Höyükleri, kalesi, surları ve çeşitli mimari kalıntıları ile Harran’ın en dikkat çeken özelliği ise sıra dışı kümbet evleri. Bindirme tekniği ile yapılmış, külah biçiminde çatıları olan Harran Evleri; bölgedeki harabelerde bol miktarda bulunan taş malzeme ile inşa edilmiş. İç kısmında duvarların en çok beş metreyi bulduğu bu evlerin çatısı, 30 – 40 tuğla dizisinden meydana geliyor. Evlerin üstünde baca görevi gören bir açıklık bulunuyor. Bölgenin çöl iklimine sahip oluşuna karşılık bu evler kış mevsiminde sıcak, yazın ise serin olma özelliği taşıyor. Son 200 yıl içinde inşa edilen evlerin yapımı 1979 yılından itibaren durdurulmuş olup günümüzde arkeolojik ve kentsel sit alanı olarak korunuyor. 1999 yılında restore edilen kümbet evlerden biri, içinde geleneksel yaşamın görülebileceği bir düzenleme ile Harran Kültür Evi olarak ziyaretçilerini bekliyor.

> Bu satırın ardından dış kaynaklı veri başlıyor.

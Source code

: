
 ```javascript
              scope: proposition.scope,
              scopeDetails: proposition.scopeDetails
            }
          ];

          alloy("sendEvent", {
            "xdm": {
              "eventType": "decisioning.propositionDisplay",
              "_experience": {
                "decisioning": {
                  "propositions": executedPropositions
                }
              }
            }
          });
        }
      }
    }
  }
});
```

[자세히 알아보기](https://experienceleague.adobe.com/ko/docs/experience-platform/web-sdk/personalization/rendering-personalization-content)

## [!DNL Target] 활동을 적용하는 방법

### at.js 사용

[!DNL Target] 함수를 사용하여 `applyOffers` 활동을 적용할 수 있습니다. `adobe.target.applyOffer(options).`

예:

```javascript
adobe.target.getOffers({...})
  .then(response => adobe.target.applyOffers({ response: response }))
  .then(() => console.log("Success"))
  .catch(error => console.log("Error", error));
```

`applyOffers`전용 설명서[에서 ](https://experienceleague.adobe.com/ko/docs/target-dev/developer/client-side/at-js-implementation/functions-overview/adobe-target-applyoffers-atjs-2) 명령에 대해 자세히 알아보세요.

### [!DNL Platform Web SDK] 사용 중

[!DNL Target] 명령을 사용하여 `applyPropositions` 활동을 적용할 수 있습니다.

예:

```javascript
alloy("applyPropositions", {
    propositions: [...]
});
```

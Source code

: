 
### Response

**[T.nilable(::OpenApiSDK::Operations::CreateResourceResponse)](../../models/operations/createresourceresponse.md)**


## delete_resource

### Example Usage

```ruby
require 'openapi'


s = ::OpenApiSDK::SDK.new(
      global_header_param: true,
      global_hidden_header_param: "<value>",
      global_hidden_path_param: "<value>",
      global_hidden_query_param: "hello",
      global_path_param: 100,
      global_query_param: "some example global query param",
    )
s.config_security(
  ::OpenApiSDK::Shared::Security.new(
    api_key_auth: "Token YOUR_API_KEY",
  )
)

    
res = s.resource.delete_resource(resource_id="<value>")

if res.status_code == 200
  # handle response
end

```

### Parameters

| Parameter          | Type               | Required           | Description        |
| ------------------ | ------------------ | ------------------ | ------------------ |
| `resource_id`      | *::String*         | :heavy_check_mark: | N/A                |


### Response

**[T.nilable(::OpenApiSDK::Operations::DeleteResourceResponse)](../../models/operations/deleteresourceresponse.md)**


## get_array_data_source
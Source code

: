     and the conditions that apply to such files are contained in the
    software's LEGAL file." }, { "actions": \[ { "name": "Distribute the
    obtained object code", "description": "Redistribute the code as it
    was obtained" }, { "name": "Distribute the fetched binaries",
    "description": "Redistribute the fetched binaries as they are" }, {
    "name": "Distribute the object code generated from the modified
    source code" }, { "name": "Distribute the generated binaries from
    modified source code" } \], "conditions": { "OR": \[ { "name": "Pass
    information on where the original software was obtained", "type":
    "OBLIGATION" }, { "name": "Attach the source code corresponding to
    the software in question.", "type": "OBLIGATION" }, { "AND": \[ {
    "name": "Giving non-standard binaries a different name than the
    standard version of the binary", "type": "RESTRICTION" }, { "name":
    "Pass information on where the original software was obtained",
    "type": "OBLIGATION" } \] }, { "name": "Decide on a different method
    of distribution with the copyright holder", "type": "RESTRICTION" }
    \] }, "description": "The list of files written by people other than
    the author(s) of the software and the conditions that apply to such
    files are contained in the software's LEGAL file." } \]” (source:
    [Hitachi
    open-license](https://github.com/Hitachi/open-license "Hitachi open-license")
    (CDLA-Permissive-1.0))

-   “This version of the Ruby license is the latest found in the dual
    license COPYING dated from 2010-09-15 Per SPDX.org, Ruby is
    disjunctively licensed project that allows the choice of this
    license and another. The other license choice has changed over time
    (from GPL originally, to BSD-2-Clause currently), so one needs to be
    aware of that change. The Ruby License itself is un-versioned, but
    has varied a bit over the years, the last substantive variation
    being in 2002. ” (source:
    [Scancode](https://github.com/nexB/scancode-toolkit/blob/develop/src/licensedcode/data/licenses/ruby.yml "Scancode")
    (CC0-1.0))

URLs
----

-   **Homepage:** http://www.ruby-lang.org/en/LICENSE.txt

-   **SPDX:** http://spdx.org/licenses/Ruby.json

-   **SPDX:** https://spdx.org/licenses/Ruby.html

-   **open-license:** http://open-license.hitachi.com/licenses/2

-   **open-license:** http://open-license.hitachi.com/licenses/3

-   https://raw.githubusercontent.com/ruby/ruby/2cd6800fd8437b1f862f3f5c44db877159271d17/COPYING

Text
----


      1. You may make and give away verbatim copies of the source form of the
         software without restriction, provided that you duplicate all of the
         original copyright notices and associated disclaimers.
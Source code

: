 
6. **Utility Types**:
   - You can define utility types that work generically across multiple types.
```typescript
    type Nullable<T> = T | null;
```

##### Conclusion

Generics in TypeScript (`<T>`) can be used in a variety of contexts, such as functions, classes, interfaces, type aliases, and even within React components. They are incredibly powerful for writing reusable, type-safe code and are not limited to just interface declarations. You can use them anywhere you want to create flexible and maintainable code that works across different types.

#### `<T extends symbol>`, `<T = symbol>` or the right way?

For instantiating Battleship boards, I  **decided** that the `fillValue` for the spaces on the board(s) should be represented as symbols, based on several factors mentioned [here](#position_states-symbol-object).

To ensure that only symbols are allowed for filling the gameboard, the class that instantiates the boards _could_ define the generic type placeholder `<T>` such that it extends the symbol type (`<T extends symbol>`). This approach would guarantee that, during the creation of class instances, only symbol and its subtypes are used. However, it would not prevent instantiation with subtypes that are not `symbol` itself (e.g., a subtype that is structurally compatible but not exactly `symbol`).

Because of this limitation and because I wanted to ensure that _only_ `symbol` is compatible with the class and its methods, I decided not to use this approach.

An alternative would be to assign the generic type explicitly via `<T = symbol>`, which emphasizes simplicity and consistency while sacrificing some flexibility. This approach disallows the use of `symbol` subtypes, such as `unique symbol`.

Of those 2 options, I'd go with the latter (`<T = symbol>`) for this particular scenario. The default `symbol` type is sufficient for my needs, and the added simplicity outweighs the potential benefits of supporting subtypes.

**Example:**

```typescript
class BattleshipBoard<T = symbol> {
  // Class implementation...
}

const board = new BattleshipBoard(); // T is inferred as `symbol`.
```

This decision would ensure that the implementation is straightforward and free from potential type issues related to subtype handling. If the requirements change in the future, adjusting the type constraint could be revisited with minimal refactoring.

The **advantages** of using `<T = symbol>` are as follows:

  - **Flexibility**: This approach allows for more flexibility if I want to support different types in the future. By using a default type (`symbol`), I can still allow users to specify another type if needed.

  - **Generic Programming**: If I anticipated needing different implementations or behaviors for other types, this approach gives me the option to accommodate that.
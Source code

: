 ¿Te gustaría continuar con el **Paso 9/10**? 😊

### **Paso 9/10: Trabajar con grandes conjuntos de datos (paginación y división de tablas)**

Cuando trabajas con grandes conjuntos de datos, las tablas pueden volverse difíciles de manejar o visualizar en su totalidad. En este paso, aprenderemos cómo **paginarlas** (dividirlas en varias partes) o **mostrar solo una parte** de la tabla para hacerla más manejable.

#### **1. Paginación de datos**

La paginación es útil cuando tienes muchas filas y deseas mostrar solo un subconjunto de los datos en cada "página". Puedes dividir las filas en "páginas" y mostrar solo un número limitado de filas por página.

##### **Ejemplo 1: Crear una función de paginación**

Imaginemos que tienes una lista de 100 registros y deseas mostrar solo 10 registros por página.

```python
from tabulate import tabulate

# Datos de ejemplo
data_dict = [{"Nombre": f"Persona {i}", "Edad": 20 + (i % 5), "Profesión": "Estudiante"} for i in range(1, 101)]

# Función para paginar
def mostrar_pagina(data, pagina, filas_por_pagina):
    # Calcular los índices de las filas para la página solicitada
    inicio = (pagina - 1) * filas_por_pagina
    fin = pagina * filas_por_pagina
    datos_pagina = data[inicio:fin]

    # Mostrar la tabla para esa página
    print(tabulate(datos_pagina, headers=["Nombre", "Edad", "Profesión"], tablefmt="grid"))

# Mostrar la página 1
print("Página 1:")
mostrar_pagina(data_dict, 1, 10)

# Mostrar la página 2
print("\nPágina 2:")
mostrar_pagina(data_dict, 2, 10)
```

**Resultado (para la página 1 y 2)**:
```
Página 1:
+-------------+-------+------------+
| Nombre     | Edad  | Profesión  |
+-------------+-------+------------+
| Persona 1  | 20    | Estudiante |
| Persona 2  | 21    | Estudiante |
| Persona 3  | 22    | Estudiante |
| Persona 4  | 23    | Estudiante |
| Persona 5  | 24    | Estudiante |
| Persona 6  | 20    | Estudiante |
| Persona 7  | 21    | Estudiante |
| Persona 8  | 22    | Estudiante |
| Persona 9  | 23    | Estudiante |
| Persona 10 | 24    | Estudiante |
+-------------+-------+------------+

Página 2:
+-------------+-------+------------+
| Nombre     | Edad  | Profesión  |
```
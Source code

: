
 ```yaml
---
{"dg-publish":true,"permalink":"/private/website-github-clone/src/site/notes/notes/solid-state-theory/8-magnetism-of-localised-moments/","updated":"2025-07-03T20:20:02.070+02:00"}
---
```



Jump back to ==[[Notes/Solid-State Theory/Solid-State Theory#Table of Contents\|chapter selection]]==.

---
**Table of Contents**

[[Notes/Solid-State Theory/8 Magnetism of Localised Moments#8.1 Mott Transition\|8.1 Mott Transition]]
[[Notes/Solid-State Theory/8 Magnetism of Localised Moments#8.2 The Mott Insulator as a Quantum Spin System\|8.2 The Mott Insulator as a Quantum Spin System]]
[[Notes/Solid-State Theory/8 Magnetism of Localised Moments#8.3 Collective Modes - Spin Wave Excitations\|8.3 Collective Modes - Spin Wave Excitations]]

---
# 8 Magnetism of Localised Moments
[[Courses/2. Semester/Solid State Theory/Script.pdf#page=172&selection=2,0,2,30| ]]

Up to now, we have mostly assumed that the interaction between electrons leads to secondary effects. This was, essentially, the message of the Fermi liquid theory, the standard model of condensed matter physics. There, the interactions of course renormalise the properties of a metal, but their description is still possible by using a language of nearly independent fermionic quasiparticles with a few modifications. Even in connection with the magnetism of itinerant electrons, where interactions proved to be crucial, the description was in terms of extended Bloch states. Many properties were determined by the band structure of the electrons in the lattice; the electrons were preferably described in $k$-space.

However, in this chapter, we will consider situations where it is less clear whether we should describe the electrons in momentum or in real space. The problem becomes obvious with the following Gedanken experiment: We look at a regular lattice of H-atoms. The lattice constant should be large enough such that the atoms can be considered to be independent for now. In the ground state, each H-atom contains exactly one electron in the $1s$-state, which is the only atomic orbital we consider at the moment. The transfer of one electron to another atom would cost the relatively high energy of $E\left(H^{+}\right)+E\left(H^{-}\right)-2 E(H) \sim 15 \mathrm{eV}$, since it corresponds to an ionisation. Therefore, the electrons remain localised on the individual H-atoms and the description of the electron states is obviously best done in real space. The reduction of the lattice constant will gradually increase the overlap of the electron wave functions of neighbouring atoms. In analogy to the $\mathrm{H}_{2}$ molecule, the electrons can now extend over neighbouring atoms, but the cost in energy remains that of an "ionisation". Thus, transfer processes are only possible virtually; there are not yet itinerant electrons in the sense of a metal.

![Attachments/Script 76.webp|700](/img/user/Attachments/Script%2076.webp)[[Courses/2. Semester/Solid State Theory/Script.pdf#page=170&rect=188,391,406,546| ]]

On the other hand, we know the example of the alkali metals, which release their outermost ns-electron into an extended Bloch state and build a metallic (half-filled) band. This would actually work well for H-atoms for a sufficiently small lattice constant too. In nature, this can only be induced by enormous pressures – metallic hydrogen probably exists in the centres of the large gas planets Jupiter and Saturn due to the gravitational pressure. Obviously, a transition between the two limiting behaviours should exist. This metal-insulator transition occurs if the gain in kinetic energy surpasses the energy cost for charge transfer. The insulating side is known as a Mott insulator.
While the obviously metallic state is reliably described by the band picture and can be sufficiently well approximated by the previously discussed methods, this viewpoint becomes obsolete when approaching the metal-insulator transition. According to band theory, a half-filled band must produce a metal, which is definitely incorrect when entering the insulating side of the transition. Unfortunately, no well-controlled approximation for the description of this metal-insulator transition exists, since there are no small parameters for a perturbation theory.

Geleneğin Kalesi Çarşılar ve Hanlar
Şanlıurfa’nın tüm geçmişine kıyasla yeni sayılabilecek, ama sadakatle yaşatılan geleneğine bakıldığında oldukça eski mekânlar olan Şanlıurfa çarşıları, Osmanlı döneminde yapılmış. Bu çarşılar günümüzde hala şehrin önemli bir ticaret merkezi olma özelliğini koruyor. Şehir merkezinde, Gümrük Hanı ve çevresinde kurulan çarşılardan biri olan Bedesten; mahalli giysiler, yaşmak ve ehram gibi yöresel giysiler almak isteyenlerin uğrak noktası oluyor. Sipahi Pazarı’nda halı, kilim, keçe, kürk heybe gibi yöresel ev-oda eşyaları; Hüseyniye Çarşısı’nda bakır dükkânları; Kınacı ve Pamukçu Pazarlarında ise yöresel takılar bulunuyor. Şanlıurfa’nın esnaflık ve yöresel geleneklerinin yürütüldüğü otantik çarşıları; aynı zamanda Urfa’ya özgü baharatlar, peynir, fıstık, pekmez gibi şifalı ve lezzetli birçok ürünü bir arada bulma imkânı veriyor. Gümrük Hanı, Hacı Kamil Hanı, Barutçu Hanı, Mençek Hanı, Şaban Hanı, Kumluhayat Hanı, Fesadı Hanı, Samsat Kapısı Hanı, Millet Hanı ve Topçu Hanı gibi Osmanlı dönemine ait tarihî hanlar da ziyaretçilerine Şanlıurfa’nın geleneksel ve misafirperver yönünü en iyi şekilde gösteriyor.
Halil İbrahim Sofrası’na…
Halil İbrahim Sofrası deyiminin tam anlamıyla karşılığı olan Şanlıurfa, kendine özgü lezzetleriyle yiyenlerin damak hafızasına kazınıyor. Güneydoğu Anadolu mutfağının karakteristik özellikleriyle öne çıkan şehri Şanlıurfa; kebabı, çiğ köftesi, lahmacunu, boranısı, meyan şerbeti, koruk şurubu, çorbaları ve ekmekleri ile zengin bir mutfağa sahip. Et ve baharat ağırlıklı çeşitleriyle Şanlıurfa lezzetleri, Türkiye’nin en popüler yöresel mutfakları arasında yer alıyor. Tüm Türkiye’de en çok tercih edilen kebap olan acısız Urfa Kebabı’nın yanı sıra çiğ köftenin de bu Halil İbrahim Sofrası’nda vazgeçilmez bir yeri var. Hz. İbrahim’in ateşe atılması sebebiyle hiçbir yerde yakacak odun kalmaması üzerine Urfalı bir hanımın yoğurduğu köfte efsanesine dayandırılan çiğ köfte, bu yönüyle Şanlıurfa’nın köklü bir lezzeti. Şanlıurfa, ziyaretçilerini birbirinden lezzetli yemeklerini tatmaya ve ardından mırra içmeye davet ediyor.